(Exercise goal): Across the entries that follow, count each line holding "kappa" and state the total alone.
_ _ _ _ _
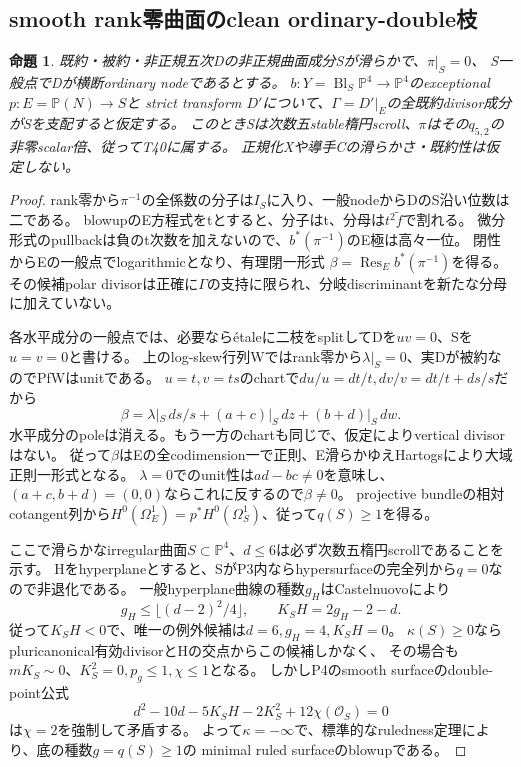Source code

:\documentclass[a4paper,11pt]{ltjsarticle}
\newtheorem{proposition}{命題}[section]
\theoremstyle{definition}
\begin{document}
\subsection{smooth rank零曲面のclean ordinary-double枝}
\begin{proposition}\label{prop:clean-rank-zero-T40}
既約・被約・非正規五次Dの非正規曲面成分Sが滑らかで、$\pi|_S=0$、
S一般点でDが横断ordinary nodeであるとする。
$b:Y=\operatorname{Bl}_S\mathbb P^4\to\mathbb P^4$のexceptional $p:E=\mathbb P(N)\to S$と
strict transform $D'$について、$\Gamma=D'|_E$の全既約divisor成分がSを支配すると仮定する。
このときSは次数五stable楕円scroll、$\pi$はその$q_{5,2}$の非零scalar倍、従ってT40に属する。
正規化Xや導手Cの滑らかさ・既約性は仮定しない。
\end{proposition}
\begin{proof}
rank零から$\pi^{-1}$の全係数の分子は$I_S$に入り、一般nodeからDのS沿い位数は二である。
blowupのE方程式をtとすると、分子はt、分母は$t^2\widetilde f$で割れる。
微分形式のpullbackは負のt次数を加えないので、$b^*(\pi^{-1})$のE極は高々一位。
閉性からEの一般点でlogarithmicとなり、有理閉一形式
$\beta=\operatorname{Res}_E b^*(\pi^{-1})$を得る。
その候補polar divisorは正確に$\Gamma$の支持に限られ、分岐discriminantを新たな分母に加えていない。

各水平成分の一般点では、必要ならétaleに二枝をsplitしてDを$uv=0$、Sを$u=v=0$と書ける。
上のlog-skew行列Wではrank零から$\lambda|_S=0$、実Dが被約なのでPfWはunitである。
$u=t,v=ts$のchartで$du/u=dt/t,dv/v=dt/t+ds/s$だから
\[
 \beta=\lambda|_S\,ds/s+(a+c)|_S\,dz+(b+d)|_S\,dw.
\]
水平成分のpoleは消える。もう一方のchartも同じで、仮定によりvertical divisorはない。
従って$\beta$はEの全codimension一で正則、E滑らかゆえHartogsにより大域正則一形式となる。
$\lambda=0$でのunit性は$ad-bc\ne0$を意味し、
$(a+c,b+d)=(0,0)$ならこれに反するので$\beta\ne0$。
projective bundleの相対cotangent列から$H^0(\Omega_E^1)=p^*H^0(\Omega_S^1)$、従って$q(S)\ge1$を得る。

ここで滑らかなirregular曲面$S\subset\mathbb P^4$、$d\le6$は必ず次数五楕円scrollであることを示す。
Hをhyperplaneとすると、SがP3内ならhypersurfaceの完全列から$q=0$なので非退化である。
一般hyperplane曲線の種数$g_H$はCastelnuovoにより
\[
 g_H\le\lfloor(d-2)^2/4\rfloor,\qquad K_SH=2g_H-2-d.
\]
従って$K_SH<0$で、唯一の例外候補は$d=6,g_H=4,K_SH=0$。
$\kappa(S)\ge0$ならpluricanonical有効divisorとHの交点からこの候補しかなく、
その場合も$mK_S\sim0$、$K_S^2=0,p_g\le1,\chi\le1$となる。
しかしP4のsmooth surfaceのdouble-point公式
\[
 d^2-10d-5K_SH-2K_S^2+12\chi(\mathcal O_S)=0
\]
は$\chi=2$を強制して矛盾する。
よって$\kappa=-\infty$で、標準的なruledness定理により、底の種数$g=q(S)\ge1$の
minimal ruled surfaceのblowupである。


\end{proof}
\end{document}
_ _ _ _ _
(Solution to this task): 2